| Assigned task |
The entries below are to be copied exactly, with nothing left out.

Collected data
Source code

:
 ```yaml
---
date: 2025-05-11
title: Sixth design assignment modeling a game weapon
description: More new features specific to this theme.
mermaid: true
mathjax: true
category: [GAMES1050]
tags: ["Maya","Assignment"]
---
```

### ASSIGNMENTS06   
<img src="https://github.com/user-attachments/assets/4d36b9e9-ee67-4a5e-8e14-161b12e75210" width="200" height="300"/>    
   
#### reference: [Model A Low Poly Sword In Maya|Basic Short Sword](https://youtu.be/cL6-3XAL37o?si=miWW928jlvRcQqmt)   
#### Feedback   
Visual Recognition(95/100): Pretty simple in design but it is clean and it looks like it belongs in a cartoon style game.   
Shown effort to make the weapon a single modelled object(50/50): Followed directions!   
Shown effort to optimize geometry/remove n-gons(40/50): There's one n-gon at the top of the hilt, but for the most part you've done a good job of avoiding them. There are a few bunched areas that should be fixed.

| Response |
Source code

:
 ```yaml
---
date: 2025-05-11
title: Sixth design assignment modeling a game weapon
description: More new features specific to this theme.
mermaid: true
mathjax: true
category: [GAMES1050]
tags: ["Maya","Assignment"]
---
```

### ASSIGNMENTS06   
<img src="https://github.com/user-attachments/assets/4d36b9e9-ee67-4a5e-8e14-161b12e75210" width="200" height="300"/>    
   
#### reference: [Model A Low Poly Sword In Maya|Basic Short Sword](https://youtu.be/cL6-3XAL37o?si=miWW928jlvRcQqmt)   
#### Feedback   
Visual Recognition(95/100): Pretty simple in design but it is clean and it looks like it belongs in a cartoon style game.   
Shown effort to make the weapon a single modelled object(50/50): Followed directions!   
Shown effort to optimize geometry/remove n-gons(40/50): There's one n-gon at the top of the hilt, but for the most part you've done a good job of avoiding them. There are a few bunched areas that should be fixed.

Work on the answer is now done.